• _WHAT TO WORK ON_: Return every line of the records, exact and in full, until you have returned the line with "TV4PLAY premium member.", and include none of the pictures.

SOURCE MATERIAL: Begin

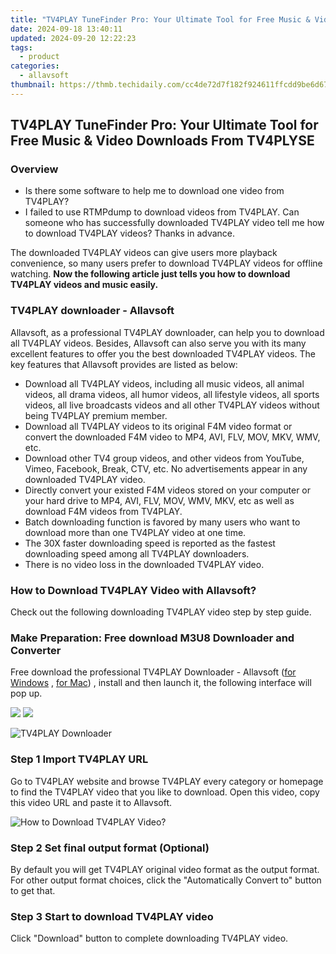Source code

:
 ```yaml
---
title: "TV4PLAY TuneFinder Pro: Your Ultimate Tool for Free Music & Video Downloads From TV4PLYSE"
date: 2024-09-18 13:40:11
updated: 2024-09-20 12:22:23
tags:
  - product
categories:
  - allavsoft
thumbnail: https://thmb.techidaily.com/cc4de72d7f182f924611ffcdd9be6d67698446b35913acbf3e4fc8c5af445646.jpg
---
```


## TV4PLAY TuneFinder Pro: Your Ultimate Tool for Free Music & Video Downloads From TV4PLYSE

### Overview

* Is there some software to help me to download one video from TV4PLAY?
* I failed to use RTMPdump to download videos from TV4PLAY. Can someone who has successfully downloaded TV4PLAY video tell me how to download TV4PLAY videos? Thanks in advance.

The downloaded TV4PLAY videos can give users more playback convenience, so many users prefer to download TV4PLAY videos for offline watching. **Now the following article just tells you how to download TV4PLAY videos and music easily.**

### TV4PLAY downloader - Allavsoft

Allavsoft, as a professional TV4PLAY downloader, can help you to download all TV4PLAY videos. Besides, Allavsoft can also serve you with its many excellent features to offer you the best downloaded TV4PLAY videos. The key features that Allavsoft provides are listed as below:

* Download all TV4PLAY videos, including all music videos, all animal videos, all drama videos, all humor videos, all lifestyle videos, all sports videos, all live broadcasts videos and all other TV4PLAY videos without being TV4PLAY premium member.
* Download all TV4PLAY videos to its original F4M video format or convert the downloaded F4M video to MP4, AVI, FLV, MOV, MKV, WMV, etc.
* Download other TV4 group videos, and other videos from YouTube, Vimeo, Facebook, Break, CTV, etc. No advertisements appear in any downloaded TV4PLAY video.
* Directly convert your existed F4M videos stored on your computer or your hard drive to MP4, AVI, FLV, MOV, WMV, MKV, etc as well as download F4M videos from TV4PLAY.
* Batch downloading function is favored by many users who want to download more than one TV4PLAY video at one time.
* The 30X faster downloading speed is reported as the fastest downloading speed among all TV4PLAY downloaders.
* There is no video loss in the downloaded TV4PLAY video.

### How to Download TV4PLAY Video with Allavsoft?

Check out the following downloading TV4PLAY video step by step guide.

### Make Preparation: Free download M3U8 Downloader and Converter

Free download the professional TV4PLAY Downloader - Allavsoft ([for Windows](https://tools.techidaily.com/allavsoft/products/) , [for Mac](https://tools.techidaily.com/allavsoft/products/)) , install and then launch it, the following interface will pop up.

[![](https://www.allavsoft.com/how-to/../images/how-to/free-download-win.jpg)](https://tools.techidaily.com/allavsoft/products/) [![](https://www.allavsoft.com/how-to/../images/how-to/free-download-mac.jpg)](https://tools.techidaily.com/allavsoft/products/)

![TV4PLAY Downloader](https://www.allavsoft.com/how-to/../images/allavsoft/screen-shot-600.jpg)

### Step 1 Import TV4PLAY URL

Go to TV4PLAY website and browse TV4PLAY every category or homepage to find the TV4PLAY video that you like to download. Open this video, copy this video URL and paste it to Allavsoft.

![How to Download TV4PLAY Video?](https://www.allavsoft.com/how-to/../images/how-to/download-rtmp-video/download-rtmp-video.jpg)

### Step 2 Set final output format (Optional)

By default you will get TV4PLAY original video format as the output format. For other output format choices, click the "Automatically Convert to" button to get that.

### Step 3 Start to download TV4PLAY video

Click "Download" button to complete downloading TV4PLAY video.

<ins class="adsbygoogle"
     style="display:block"
     data-ad-format="autorelaxed"
     data-ad-client="ca-pub-7571918770474297"
     data-ad-slot="1223367746"></ins>



<ins class="adsbygoogle"
     style="display:block"
     data-ad-client="ca-pub-7571918770474297"
     data-ad-slot="8358498916"
     data-ad-format="auto"
     data-full-width-responsive="true"></ins>
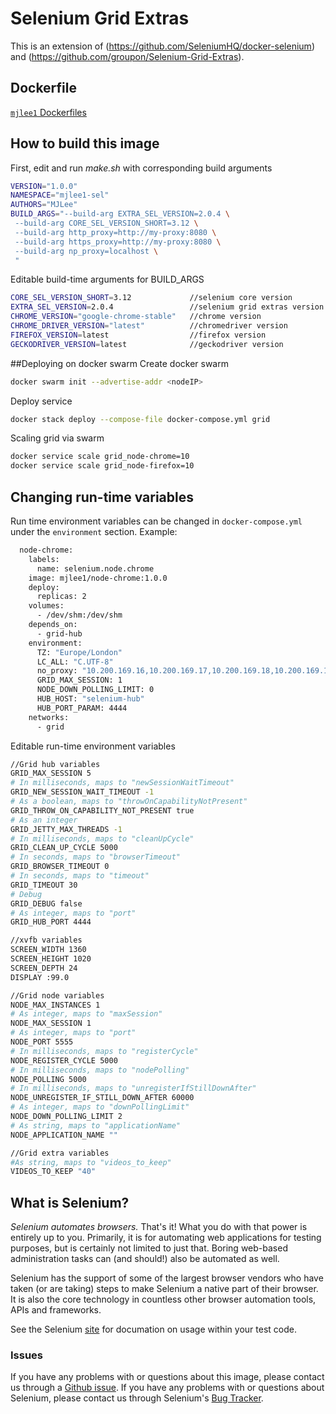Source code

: # Selenium Grid Extras

This is an extension of (https://github.com/SeleniumHQ/docker-selenium) and (https://github.com/groupon/Selenium-Grid-Extras).

## Dockerfile

[`mjlee1` Dockerfiles](https://github.com/Mjl33/DockerSeleniumGrid)

## How to build this image
First, edit and run _make.sh_ with corresponding build arguments
```bash
VERSION="1.0.0"
NAMESPACE="mjlee1-sel"
AUTHORS="MJLee"
BUILD_ARGS="--build-arg EXTRA_SEL_VERSION=2.0.4 \
 --build-arg CORE_SEL_VERSION_SHORT=3.12 \
 --build-arg http_proxy=http://my-proxy:8080 \
 --build-arg https_proxy=http://my-proxy:8080 \
 --build-arg np_proxy=localhost \
 "
```
Editable build-time arguments for BUILD_ARGS
```bash
CORE_SEL_VERSION_SHORT=3.12             //selenium core version
EXTRA_SEL_VERSION=2.0.4                 //selenium grid extras version
CHROME_VERSION="google-chrome-stable"   //chrome version
CHROME_DRIVER_VERSION="latest"          //chromedriver version
FIREFOX_VERSION=latest                  //firefox version
GECKODRIVER_VERSION=latest              //geckodriver version
```


##Deploying on docker swarm
Create docker swarm
```bash
docker swarm init --advertise-addr <nodeIP>
```
Deploy service
```bash
docker stack deploy --compose-file docker-compose.yml grid
```
Scaling grid via swarm
```bash
docker service scale grid_node-chrome=10
docker service scale grid_node-firefox=10
```

## Changing run-time  variables
Run time environment variables can be changed in `docker-compose.yml` under the `environment` section.
Example:
```dockerfile
  node-chrome:
    labels:
      name: selenium.node.chrome
    image: mjlee1/node-chrome:1.0.0
    deploy:
      replicas: 2
    volumes:
      - /dev/shm:/dev/shm
    depends_on:
      - grid-hub
    environment:
      TZ: "Europe/London"
      LC_ALL: "C.UTF-8"
      no_proxy: "10.200.169.16,10.200.169.17,10.200.169.18,10.200.169.19,10.200.169.20,10.200.169.21,10.200.169.22,10.200.169.65"
      GRID_MAX_SESSION: 1
      NODE_DOWN_POLLING_LIMIT: 0
      HUB_HOST: "selenium-hub"
      HUB_PORT_PARAM: 4444
    networks:
      - grid
```

Editable run-time environment variables 
```bash
//Grid hub variables
GRID_MAX_SESSION 5
# In milliseconds, maps to "newSessionWaitTimeout"
GRID_NEW_SESSION_WAIT_TIMEOUT -1
# As a boolean, maps to "throwOnCapabilityNotPresent"
GRID_THROW_ON_CAPABILITY_NOT_PRESENT true
# As an integer
GRID_JETTY_MAX_THREADS -1
# In milliseconds, maps to "cleanUpCycle"
GRID_CLEAN_UP_CYCLE 5000
# In seconds, maps to "browserTimeout"
GRID_BROWSER_TIMEOUT 0
# In seconds, maps to "timeout"
GRID_TIMEOUT 30
# Debug
GRID_DEBUG false
# As integer, maps to "port"
GRID_HUB_PORT 4444

//xvfb variables
SCREEN_WIDTH 1360
SCREEN_HEIGHT 1020
SCREEN_DEPTH 24
DISPLAY :99.0

//Grid node variables
NODE_MAX_INSTANCES 1
# As integer, maps to "maxSession"
NODE_MAX_SESSION 1
# As integer, maps to "port"
NODE_PORT 5555
# In milliseconds, maps to "registerCycle"
NODE_REGISTER_CYCLE 5000
# In milliseconds, maps to "nodePolling"
NODE_POLLING 5000
# In milliseconds, maps to "unregisterIfStillDownAfter"
NODE_UNREGISTER_IF_STILL_DOWN_AFTER 60000
# As integer, maps to "downPollingLimit"
NODE_DOWN_POLLING_LIMIT 2
# As string, maps to "applicationName"
NODE_APPLICATION_NAME ""

//Grid extra variables
#As string, maps to "videos_to_keep"
VIDEOS_TO_KEEP "40"
```

## What is Selenium?
_Selenium automates browsers._ That's it! What you do with that power is entirely up to you. Primarily, it is for automating web applications for testing purposes, but is certainly not limited to just that. Boring web-based administration tasks can (and should!) also be automated as well.

Selenium has the support of some of the largest browser vendors who have taken (or are taking) steps to make Selenium a native part of their browser. It is also the core technology in countless other browser automation tools, APIs and frameworks.

See the Selenium [site](http://docs.seleniumhq.org/) for documation on usage within your test code.

### Issues

If you have any problems with or questions about this image, please contact us through a [Github issue](https://github.com/SeleniumHQ/docker-selenium/issues). If you have any problems with or questions about Selenium, please contact us through Selenium's [Bug Tracker](https://github.com/SeleniumHQ/selenium/issues).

SOURCE MATERIAL: End

• _TASK OUTPUT_:
Source code

:
 ```yaml
---
title: "TV4PLAY TuneFinder Pro: Your Ultimate Tool for Free Music & Video Downloads From TV4PLYSE"
date: 2024-09-18 13:40:11
updated: 2024-09-20 12:22:23
tags:
  - product
categories:
  - allavsoft
thumbnail: https://thmb.techidaily.com/cc4de72d7f182f924611ffcdd9be6d67698446b35913acbf3e4fc8c5af445646.jpg
---
```


## TV4PLAY TuneFinder Pro: Your Ultimate Tool for Free Music & Video Downloads From TV4PLYSE

### Overview

* Is there some software to help me to download one video from TV4PLAY?
* I failed to use RTMPdump to download videos from TV4PLAY. Can someone who has successfully downloaded TV4PLAY video tell me how to download TV4PLAY videos? Thanks in advance.

The downloaded TV4PLAY videos can give users more playback convenience, so many users prefer to download TV4PLAY videos for offline watching. **Now the following article just tells you how to download TV4PLAY videos and music easily.**

### TV4PLAY downloader - Allavsoft

Allavsoft, as a professional TV4PLAY downloader, can help you to download all TV4PLAY videos. Besides, Allavsoft can also serve you with its many excellent features to offer you the best downloaded TV4PLAY videos. The key features that Allavsoft provides are listed as below:

* Download all TV4PLAY videos, including all music videos, all animal videos, all drama videos, all humor videos, all lifestyle videos, all sports videos, all live broadcasts videos and all other TV4PLAY videos without being TV4PLAY premium member.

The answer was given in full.